EXERCISE DETAILS
Transcribe every entry word for word, leaving out all images.

RECORD EXCERPTS
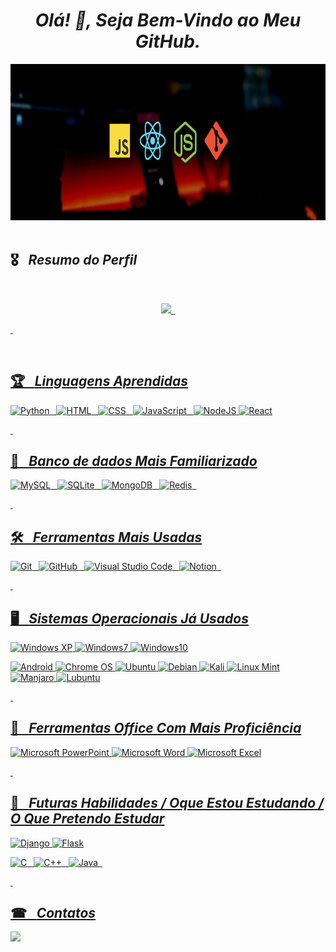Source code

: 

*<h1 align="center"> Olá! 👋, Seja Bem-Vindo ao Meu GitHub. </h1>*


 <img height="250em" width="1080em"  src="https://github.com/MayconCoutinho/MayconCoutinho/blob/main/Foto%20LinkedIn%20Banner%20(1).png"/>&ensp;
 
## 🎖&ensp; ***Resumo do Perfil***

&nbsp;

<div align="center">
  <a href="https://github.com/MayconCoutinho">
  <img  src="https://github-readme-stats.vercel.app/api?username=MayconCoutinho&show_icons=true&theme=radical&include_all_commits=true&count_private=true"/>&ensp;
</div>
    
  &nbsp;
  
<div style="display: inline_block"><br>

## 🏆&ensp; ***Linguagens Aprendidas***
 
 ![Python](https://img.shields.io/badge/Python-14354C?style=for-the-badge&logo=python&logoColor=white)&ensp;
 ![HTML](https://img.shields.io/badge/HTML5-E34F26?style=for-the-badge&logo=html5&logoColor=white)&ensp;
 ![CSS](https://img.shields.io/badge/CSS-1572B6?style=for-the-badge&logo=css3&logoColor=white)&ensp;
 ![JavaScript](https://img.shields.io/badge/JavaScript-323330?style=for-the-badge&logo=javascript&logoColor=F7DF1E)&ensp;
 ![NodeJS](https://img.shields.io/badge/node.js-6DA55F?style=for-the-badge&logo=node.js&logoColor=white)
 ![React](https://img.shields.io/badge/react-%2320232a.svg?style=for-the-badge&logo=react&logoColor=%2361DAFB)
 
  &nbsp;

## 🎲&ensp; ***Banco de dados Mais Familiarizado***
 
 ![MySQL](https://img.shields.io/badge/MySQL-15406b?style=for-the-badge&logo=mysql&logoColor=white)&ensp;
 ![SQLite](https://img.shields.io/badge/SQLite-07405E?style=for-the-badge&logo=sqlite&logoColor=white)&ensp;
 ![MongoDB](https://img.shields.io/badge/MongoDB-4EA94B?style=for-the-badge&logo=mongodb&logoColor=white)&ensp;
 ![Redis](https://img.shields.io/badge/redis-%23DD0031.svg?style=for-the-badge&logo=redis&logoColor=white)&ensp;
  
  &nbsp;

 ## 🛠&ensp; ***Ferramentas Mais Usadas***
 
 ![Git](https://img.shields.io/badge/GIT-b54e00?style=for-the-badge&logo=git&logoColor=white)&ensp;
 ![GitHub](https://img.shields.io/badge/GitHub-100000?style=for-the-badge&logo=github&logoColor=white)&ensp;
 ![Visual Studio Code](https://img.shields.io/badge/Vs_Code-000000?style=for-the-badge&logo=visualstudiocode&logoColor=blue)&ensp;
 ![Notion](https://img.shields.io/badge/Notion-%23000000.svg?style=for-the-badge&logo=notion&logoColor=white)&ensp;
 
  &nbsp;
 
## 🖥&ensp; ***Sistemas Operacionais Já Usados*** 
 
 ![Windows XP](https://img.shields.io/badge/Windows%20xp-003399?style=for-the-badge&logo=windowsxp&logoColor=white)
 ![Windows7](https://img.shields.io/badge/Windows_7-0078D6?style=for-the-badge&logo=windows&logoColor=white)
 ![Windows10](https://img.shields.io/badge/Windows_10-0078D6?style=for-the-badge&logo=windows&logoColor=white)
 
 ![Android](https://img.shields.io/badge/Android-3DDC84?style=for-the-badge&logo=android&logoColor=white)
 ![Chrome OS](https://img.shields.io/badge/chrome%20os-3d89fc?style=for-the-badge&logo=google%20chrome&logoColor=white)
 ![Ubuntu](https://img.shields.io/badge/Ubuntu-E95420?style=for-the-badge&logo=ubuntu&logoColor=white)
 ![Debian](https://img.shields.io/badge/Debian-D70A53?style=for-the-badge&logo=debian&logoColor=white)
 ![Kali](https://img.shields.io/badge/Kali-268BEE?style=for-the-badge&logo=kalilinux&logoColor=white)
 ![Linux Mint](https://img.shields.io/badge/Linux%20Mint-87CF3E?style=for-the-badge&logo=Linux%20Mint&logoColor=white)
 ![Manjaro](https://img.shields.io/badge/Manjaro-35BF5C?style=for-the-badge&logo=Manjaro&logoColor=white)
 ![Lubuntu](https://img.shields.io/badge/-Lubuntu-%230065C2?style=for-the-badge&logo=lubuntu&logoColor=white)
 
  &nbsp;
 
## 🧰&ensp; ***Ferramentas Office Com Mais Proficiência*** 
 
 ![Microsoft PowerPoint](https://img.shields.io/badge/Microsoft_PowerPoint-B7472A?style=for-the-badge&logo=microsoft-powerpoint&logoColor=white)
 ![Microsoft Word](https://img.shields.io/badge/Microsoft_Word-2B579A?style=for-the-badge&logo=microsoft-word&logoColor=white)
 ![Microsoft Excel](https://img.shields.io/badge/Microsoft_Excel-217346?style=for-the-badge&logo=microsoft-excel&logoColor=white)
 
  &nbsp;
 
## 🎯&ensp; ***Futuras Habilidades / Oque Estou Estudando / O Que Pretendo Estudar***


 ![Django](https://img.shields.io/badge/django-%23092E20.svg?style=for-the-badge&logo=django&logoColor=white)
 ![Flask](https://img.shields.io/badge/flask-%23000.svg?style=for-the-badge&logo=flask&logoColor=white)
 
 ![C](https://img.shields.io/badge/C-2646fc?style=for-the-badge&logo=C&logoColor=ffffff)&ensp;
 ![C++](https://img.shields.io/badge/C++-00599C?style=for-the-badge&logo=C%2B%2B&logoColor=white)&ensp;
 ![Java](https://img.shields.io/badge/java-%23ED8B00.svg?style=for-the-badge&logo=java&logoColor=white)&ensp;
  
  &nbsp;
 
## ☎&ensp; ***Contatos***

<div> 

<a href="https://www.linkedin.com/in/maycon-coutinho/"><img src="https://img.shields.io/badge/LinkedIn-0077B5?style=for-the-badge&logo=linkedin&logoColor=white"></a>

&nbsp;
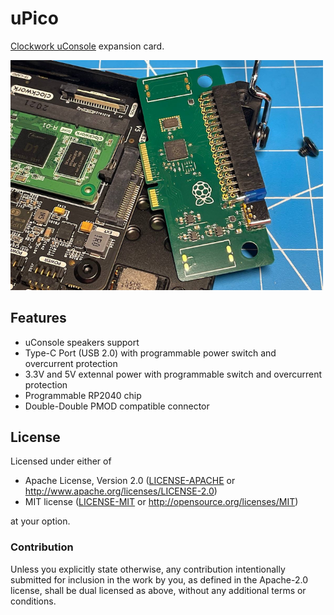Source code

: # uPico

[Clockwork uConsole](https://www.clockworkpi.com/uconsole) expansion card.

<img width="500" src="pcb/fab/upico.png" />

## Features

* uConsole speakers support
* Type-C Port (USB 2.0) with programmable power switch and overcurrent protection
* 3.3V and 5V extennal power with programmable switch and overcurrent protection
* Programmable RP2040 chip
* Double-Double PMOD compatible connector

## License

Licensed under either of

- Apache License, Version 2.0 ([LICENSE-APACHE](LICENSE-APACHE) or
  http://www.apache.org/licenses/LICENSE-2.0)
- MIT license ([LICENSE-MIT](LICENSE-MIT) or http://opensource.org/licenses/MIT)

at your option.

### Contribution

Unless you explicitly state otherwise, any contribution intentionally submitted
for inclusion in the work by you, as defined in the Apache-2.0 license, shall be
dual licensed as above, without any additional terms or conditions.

EXERCISE ANSWER
Source code

: 

*<h1 align="center"> Olá! 👋, Seja Bem-Vindo ao Meu GitHub. </h1>*


 <img height="250em" width="1080em"  src="https://github.com/MayconCoutinho/MayconCoutinho/blob/main/Foto%20LinkedIn%20Banner%20(1).png"/>&ensp;
 
## 🎖&ensp; ***Resumo do Perfil***

&nbsp;

<div align="center">
  <a href="https://github.com/MayconCoutinho">
  <img  src="https://github-readme-stats.vercel.app/api?username=MayconCoutinho&show_icons=true&theme=radical&include_all_commits=true&count_private=true"/>&ensp;
</div>
    
  &nbsp;
  
<div style="display: inline_block"><br>

## 🏆&ensp; ***Linguagens Aprendidas***
 
 ![Python](https://img.shields.io/badge/Python-14354C?style=for-the-badge&logo=python&logoColor=white)&ensp;
 ![HTML](https://img.shields.io/badge/HTML5-E34F26?style=for-the-badge&logo=html5&logoColor=white)&ensp;
 ![CSS](https://img.shields.io/badge/CSS-1572B6?style=for-the-badge&logo=css3&logoColor=white)&ensp;
 ![JavaScript](https://img.shields.io/badge/JavaScript-323330?style=for-the-badge&logo=javascript&logoColor=F7DF1E)&ensp;
 ![NodeJS](https://img.shields.io/badge/node.js-6DA55F?style=for-the-badge&logo=node.js&logoColor=white)
 ![React](https://img.shields.io/badge/react-%2320232a.svg?style=for-the-badge&logo=react&logoColor=%2361DAFB)
 
  &nbsp;

## 🎲&ensp; ***Banco de dados Mais Familiarizado***
 
 ![MySQL](https://img.shields.io/badge/MySQL-15406b?style=for-the-badge&logo=mysql&logoColor=white)&ensp;
 ![SQLite](https://img.shields.io/badge/SQLite-07405E?style=for-the-badge&logo=sqlite&logoColor=white)&ensp;
 ![MongoDB](https://img.shields.io/badge/MongoDB-4EA94B?style=for-the-badge&logo=mongodb&logoColor=white)&ensp;
 ![Redis](https://img.shields.io/badge/redis-%23DD0031.svg?style=for-the-badge&logo=redis&logoColor=white)&ensp;
  
  &nbsp;

 ## 🛠&ensp; ***Ferramentas Mais Usadas***
 
 ![Git](https://img.shields.io/badge/GIT-b54e00?style=for-the-badge&logo=git&logoColor=white)&ensp;
 ![GitHub](https://img.shields.io/badge/GitHub-100000?style=for-the-badge&logo=github&logoColor=white)&ensp;
 ![Visual Studio Code](https://img.shields.io/badge/Vs_Code-000000?style=for-the-badge&logo=visualstudiocode&logoColor=blue)&ensp;
 ![Notion](https://img.shields.io/badge/Notion-%23000000.svg?style=for-the-badge&logo=notion&logoColor=white)&ensp;
 
  &nbsp;
 
## 🖥&ensp; ***Sistemas Operacionais Já Usados*** 
 
 ![Windows XP](https://img.shields.io/badge/Windows%20xp-003399?style=for-the-badge&logo=windowsxp&logoColor=white)
 ![Windows7](https://img.shields.io/badge/Windows_7-0078D6?style=for-the-badge&logo=windows&logoColor=white)
 ![Windows10](https://img.shields.io/badge/Windows_10-0078D6?style=for-the-badge&logo=windows&logoColor=white)
 
 ![Android](https://img.shields.io/badge/Android-3DDC84?style=for-the-badge&logo=android&logoColor=white)
 ![Chrome OS](https://img.shields.io/badge/chrome%20os-3d89fc?style=for-the-badge&logo=google%20chrome&logoColor=white)
 ![Ubuntu](https://img.shields.io/badge/Ubuntu-E95420?style=for-the-badge&logo=ubuntu&logoColor=white)
 ![Debian](https://img.shields.io/badge/Debian-D70A53?style=for-the-badge&logo=debian&logoColor=white)
 ![Kali](https://img.shields.io/badge/Kali-268BEE?style=for-the-badge&logo=kalilinux&logoColor=white)
 ![Linux Mint](https://img.shields.io/badge/Linux%20Mint-87CF3E?style=for-the-badge&logo=Linux%20Mint&logoColor=white)
 ![Manjaro](https://img.shields.io/badge/Manjaro-35BF5C?style=for-the-badge&logo=Manjaro&logoColor=white)
 ![Lubuntu](https://img.shields.io/badge/-Lubuntu-%230065C2?style=for-the-badge&logo=lubuntu&logoColor=white)
 
  &nbsp;
 
## 🧰&ensp; ***Ferramentas Office Com Mais Proficiência*** 
 
 ![Microsoft PowerPoint](https://img.shields.io/badge/Microsoft_PowerPoint-B7472A?style=for-the-badge&logo=microsoft-powerpoint&logoColor=white)
 ![Microsoft Word](https://img.shields.io/badge/Microsoft_Word-2B579A?style=for-the-badge&logo=microsoft-word&logoColor=white)
 ![Microsoft Excel](https://img.shields.io/badge/Microsoft_Excel-217346?style=for-the-badge&logo=microsoft-excel&logoColor=white)
 
  &nbsp;
 
## 🎯&ensp; ***Futuras Habilidades / Oque Estou Estudando / O Que Pretendo Estudar***


 ![Django](https://img.shields.io/badge/django-%23092E20.svg?style=for-the-badge&logo=django&logoColor=white)
 ![Flask](https://img.shields.io/badge/flask-%23000.svg?style=for-the-badge&logo=flask&logoColor=white)
 
 ![C](https://img.shields.io/badge/C-2646fc?style=for-the-badge&logo=C&logoColor=ffffff)&ensp;
 ![C++](https://img.shields.io/badge/C++-00599C?style=for-the-badge&logo=C%2B%2B&logoColor=white)&ensp;
 ![Java](https://img.shields.io/badge/java-%23ED8B00.svg?style=for-the-badge&logo=java&logoColor=white)&ensp;
  
  &nbsp;
 
## ☎&ensp; ***Contatos***

<div> 

<a href="https://www.linkedin.com/in/maycon-coutinho/"><img src="https://img.shields.io/badge/LinkedIn-0077B5?style=for-the-badge&logo=linkedin&logoColor=white"></a>

&nbsp;
Source code

: # uPico

[Clockwork uConsole](https://www.clockworkpi.com/uconsole) expansion card.

<img width="500" src="pcb/fab/upico.png" />

## Features

* uConsole speakers support
* Type-C Port (USB 2.0) with programmable power switch and overcurrent protection
* 3.3V and 5V extennal power with programmable switch and overcurrent protection
* Programmable RP2040 chip
* Double-Double PMOD compatible connector

## License

Licensed under either of

- Apache License, Version 2.0 ([LICENSE-APACHE](LICENSE-APACHE) or
  http://www.apache.org/licenses/LICENSE-2.0)
- MIT license ([LICENSE-MIT](LICENSE-MIT) or http://opensource.org/licenses/MIT)

at your option.

### Contribution

Unless you explicitly state otherwise, any contribution intentionally submitted
for inclusion in the work by you, as defined in the Apache-2.0 license, shall be
dual licensed as above, without any additional terms or conditions.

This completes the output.